(Rendered images with source text)

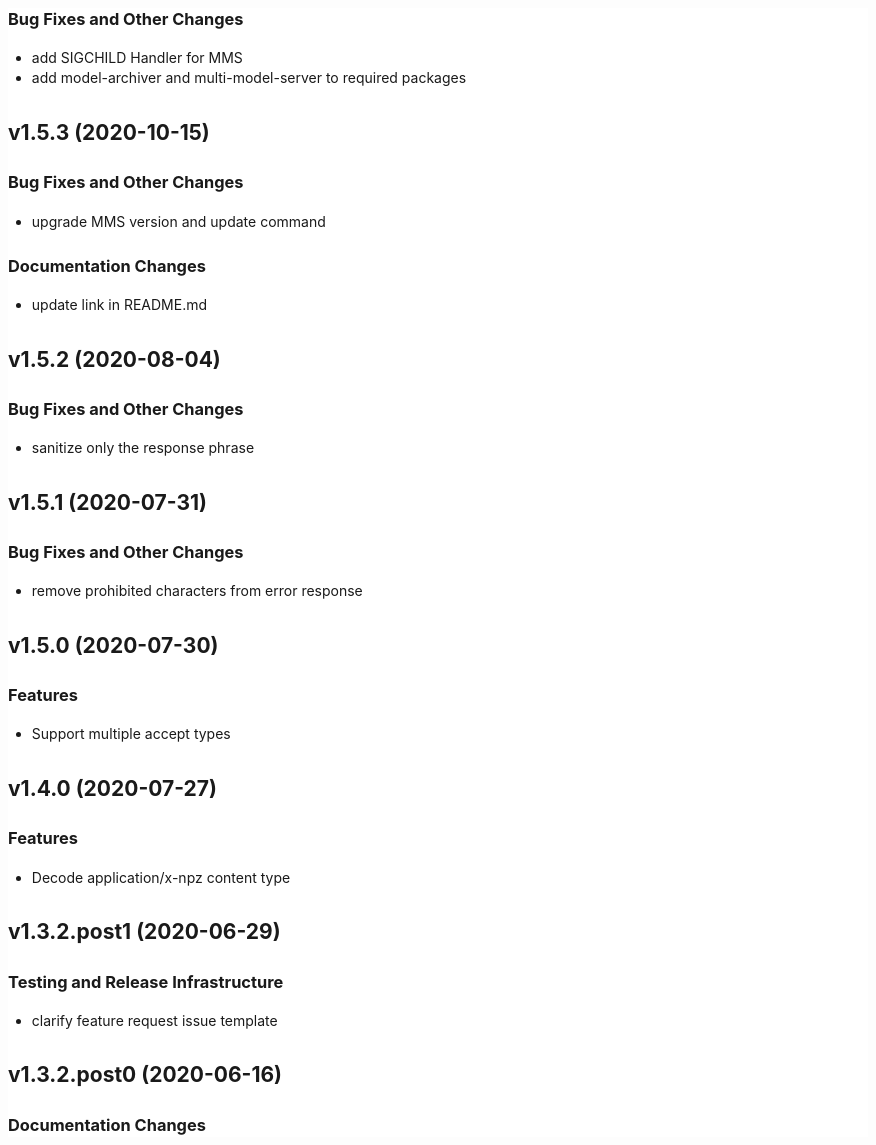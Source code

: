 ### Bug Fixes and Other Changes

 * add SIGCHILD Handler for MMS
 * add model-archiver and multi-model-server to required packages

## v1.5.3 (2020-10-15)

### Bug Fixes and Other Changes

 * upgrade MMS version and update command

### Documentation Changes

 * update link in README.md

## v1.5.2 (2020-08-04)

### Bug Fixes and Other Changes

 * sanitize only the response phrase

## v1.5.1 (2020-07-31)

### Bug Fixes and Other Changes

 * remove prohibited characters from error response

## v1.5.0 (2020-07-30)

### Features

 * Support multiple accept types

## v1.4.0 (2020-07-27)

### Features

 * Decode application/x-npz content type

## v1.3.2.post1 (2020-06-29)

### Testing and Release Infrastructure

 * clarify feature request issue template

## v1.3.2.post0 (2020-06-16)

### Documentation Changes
...
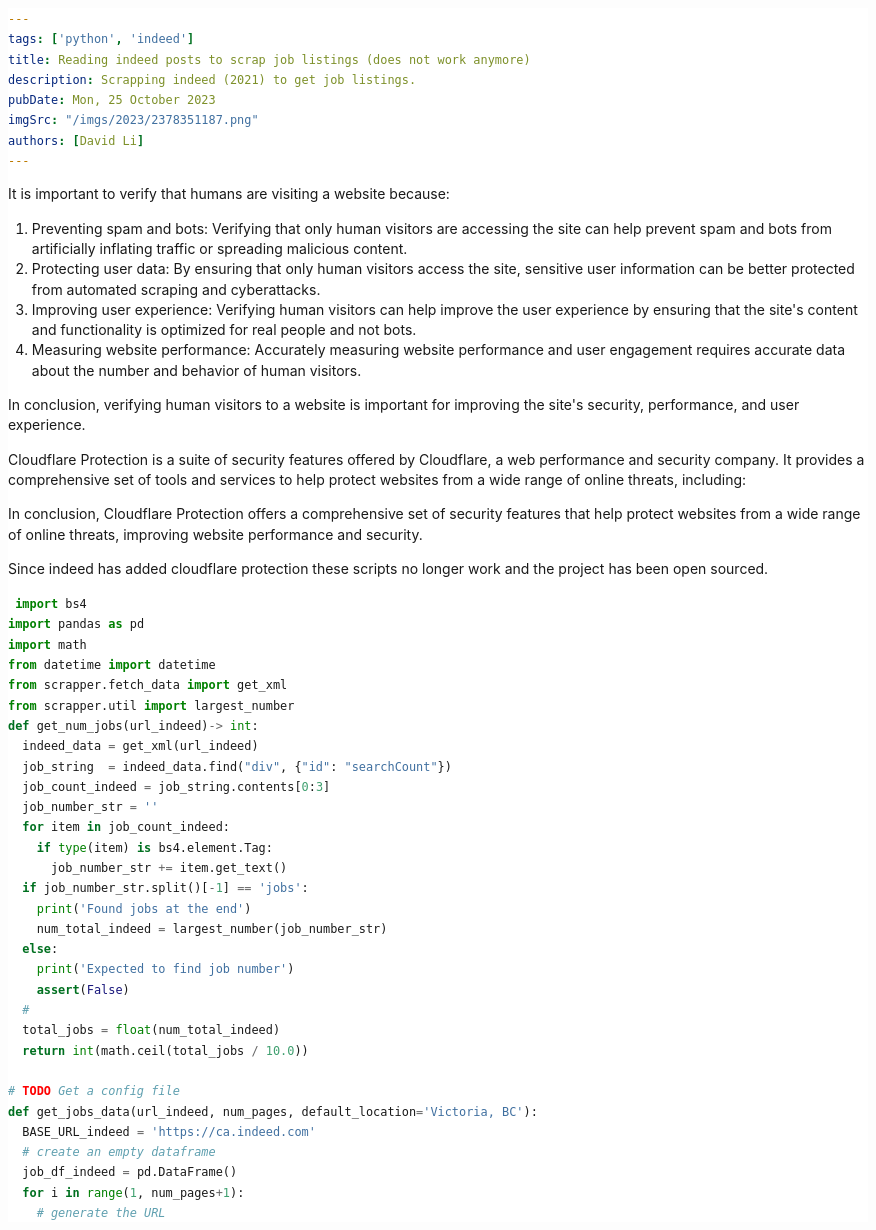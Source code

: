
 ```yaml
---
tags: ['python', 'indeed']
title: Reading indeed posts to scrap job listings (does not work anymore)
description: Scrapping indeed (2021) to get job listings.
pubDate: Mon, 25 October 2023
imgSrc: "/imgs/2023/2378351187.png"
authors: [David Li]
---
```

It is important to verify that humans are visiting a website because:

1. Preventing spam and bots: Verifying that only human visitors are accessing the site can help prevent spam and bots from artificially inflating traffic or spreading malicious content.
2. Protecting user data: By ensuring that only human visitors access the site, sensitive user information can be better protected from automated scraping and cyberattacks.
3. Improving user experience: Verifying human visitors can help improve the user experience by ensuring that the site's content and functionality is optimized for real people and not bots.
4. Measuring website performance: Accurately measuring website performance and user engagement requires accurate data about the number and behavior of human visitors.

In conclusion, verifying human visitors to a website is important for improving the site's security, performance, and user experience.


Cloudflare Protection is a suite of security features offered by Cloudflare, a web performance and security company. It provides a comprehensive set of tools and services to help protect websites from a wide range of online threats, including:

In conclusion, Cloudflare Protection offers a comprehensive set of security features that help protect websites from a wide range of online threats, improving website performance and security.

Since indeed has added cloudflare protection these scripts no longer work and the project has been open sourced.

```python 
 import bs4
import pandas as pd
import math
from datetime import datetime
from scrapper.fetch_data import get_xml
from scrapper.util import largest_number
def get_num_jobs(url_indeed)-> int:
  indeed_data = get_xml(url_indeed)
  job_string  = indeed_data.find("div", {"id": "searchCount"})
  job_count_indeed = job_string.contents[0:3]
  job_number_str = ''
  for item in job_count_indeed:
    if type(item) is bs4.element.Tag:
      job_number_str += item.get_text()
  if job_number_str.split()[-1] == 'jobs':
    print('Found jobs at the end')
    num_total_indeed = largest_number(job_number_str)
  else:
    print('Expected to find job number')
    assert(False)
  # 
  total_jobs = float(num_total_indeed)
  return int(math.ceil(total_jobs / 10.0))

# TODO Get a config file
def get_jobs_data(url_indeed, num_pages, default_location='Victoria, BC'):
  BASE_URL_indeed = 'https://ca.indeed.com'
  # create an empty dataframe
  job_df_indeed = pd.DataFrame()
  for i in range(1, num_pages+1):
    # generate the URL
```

**Problem details:** When a line in the data contains the string "find", copy that line.

**Output for this exercise:**
  job_string  = indeed_data.find("div", {"id": "searchCount"})
    print('Expected to find job number')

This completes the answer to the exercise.